Alois, figlio illegittimo, uomo che vive d’istinti, a trent’anni diventa padre di una bimba illegittima chiamata Therese di cui gli storici nulla hanno scoperto. A 36 anni sposa Anna Glassl. La sposa di anni ne ha 50, ha parecchi soldi e poca salute. Mentre le condizioni fisiche della moglie peggiorano, Alois inizia una relazione con Franziska, di 24 anni più giovane di lui. Lei ha 17, forse 18 anni. E un’altra minorenne, Klara, entra in casa Hitler per assistere la povera Anna. La mamma di Klara è una delle figlie di Npomuk, padre adottivo (o meglio effettivo) di Alois, quindi è cugino della giovane Klara la quale, per differenza di età, chiama Alois zio. Quando la relazione tra Franziska (Fanni) e Alois viene scoperta, la moglie tradita chiede e ottiene il divorzio. Nel letto di Alois al posto di Anna entra Fanni che diventa la nuova padrona. Fanni, gelosa, esige che Klara abbandoni la casa. La giovane torna al suo paese. Due anni dopo Fanni mette al mondo un figlio illegittimo. Alois lo riconosce come Alois junior dopo il matrimonio, avvenuto sei mesi dopo la morte della prima moglie; Fanni è in avanzato stato di gravidanza della loro prima figlia. Due settimane dopo le nozze nasce Angela. Lo stesso anno Fanni si ammala di tubercolosi e Alois richiama a servizio Klara. Fra la giovane e il suo signore inizia una relazione.

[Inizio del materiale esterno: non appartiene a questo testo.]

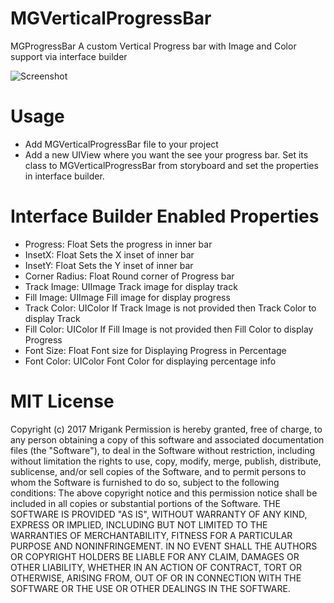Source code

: # MGVerticalProgressBar
MGProgressBar
A custom Vertical Progress bar with Image and Color support via interface builder


![Screenshot](https://github.com/mrigankgupta/MGVerticalProgressBar/blob/master/MGVerticalProgressBar/Assets.xcassets/screenshot.imageset/screenshot-1.png)


# Usage
* Add MGVerticalProgressBar file to your project 
* Add a new UIView where you want the see your progress bar. Set its class to MGVerticalProgressBar from storyboard and set the properties in interface builder.

# Interface Builder Enabled Properties
* Progress: Float
Sets the progress in inner bar
* InsetX: Float
Sets the X inset of inner bar
* InsetY: Float
Sets the Y inset of inner bar
* Corner Radius: Float
Round corner of Progress bar
* Track Image: UIImage
Track image for display track
* Fill Image: UIImage
Fill image for display progress
* Track Color: UIColor
If Track Image is not provided then Track Color to display Track
* Fill Color: UIColor
If Fill Image is not provided then Fill Color to display Progress
* Font Size: Float
Font size for Displaying Progress in Percentage
* Font Color: UIColor
Font Color for displaying percentage info


# MIT License
Copyright (c) 2017 Mrigank
Permission is hereby granted, free of charge, to any person obtaining a copy of this software and associated documentation files (the "Software"), to deal in the Software without restriction, including without limitation the rights to use, copy, modify, merge, publish, distribute, sublicense, and/or sell copies of the Software, and to permit persons to whom the Software is furnished to do so, subject to the following conditions:
The above copyright notice and this permission notice shall be included in all copies or substantial portions of the Software.
THE SOFTWARE IS PROVIDED "AS IS", WITHOUT WARRANTY OF ANY KIND, EXPRESS OR IMPLIED, INCLUDING BUT NOT LIMITED TO THE WARRANTIES OF MERCHANTABILITY, FITNESS FOR A PARTICULAR PURPOSE AND NONINFRINGEMENT. IN NO EVENT SHALL THE AUTHORS OR COPYRIGHT HOLDERS BE LIABLE FOR ANY CLAIM, DAMAGES OR OTHER LIABILITY, WHETHER IN AN ACTION OF CONTRACT, TORT OR OTHERWISE, ARISING FROM, OUT OF OR IN CONNECTION WITH THE SOFTWARE OR THE USE OR OTHER DEALINGS IN THE SOFTWARE.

Non si danno certo pena delle gravi condizioni in cui versa la padrona di casa che muore nell’agosto del 1884, a 23 anni. Neanche a dirlo, Klara è incinta. Alois e Klara decidono di sposarsi nonostante il lutto. Nessuno sa che sono cugini di secondo grado. Dichiarata la parentela di terzo grado, ottengono la dispensa e convolano a nozze. Lui ha 47 anni, è dispotico, iracondo; quando si ubriaca è violento. Lei ha 24 anni. Klara mette al mondo sei figli. I primi tre muoiono a breve distanza di tempo l’uno dall’altro. Il 20 aprile 1889 nasce Adolf. Klara ha 28 anni, Alois 51. Quattro anni dopo nasce Edmund e nel gennaio del 1896 Paula. Edmund muore di morbillo all’età di sei anni.
E questo è l’inizio. Poi c’è il resto: a iniziare dal rapporto malato con la madre prima; e da quello, forse incestuoso, con la nipote Geli, più avanti. Probabilmente le uniche donne per le quali abbia nutrito un sentimento. D’amore non direi.
Il profilo degli altri Hitler non è certo edificante. È il ritratto di famiglia dell’“omiciattolo” responsabile di uno dei peggiori crimini contro l’umanità.

 

Immaginate come sarebbe potuta cambiare la storia se i genitori di Hitler, anziché dichiarare il terzo grado di parentela, mentendo, avessero detto il vero. Non avrebbero ottenuto la dispensa ecclesiastica. L’Adolfino non sarebbe nato, e non avrebbe interrotto il suo delirio il 30 aprile del ‘45.
Sempre che sia andata così, perché non è detto. Potrebbe essere terminato molti anni dopo, in una qualsiasi “Braunau” argentina. Ma questa è un’altra storia. E un altro libro.

 

Continuo a preferire libri di Storia scritti da storici anziché da giornalisti.
La traduzione non ha aiutato.
“I sogni che sogna…”
“… il padre gli paga per un po’ le lezioni di violino di tre quarti. Una preposizione semplice fuori luogo può causare acidità di stomaco. E chissà, una articolata.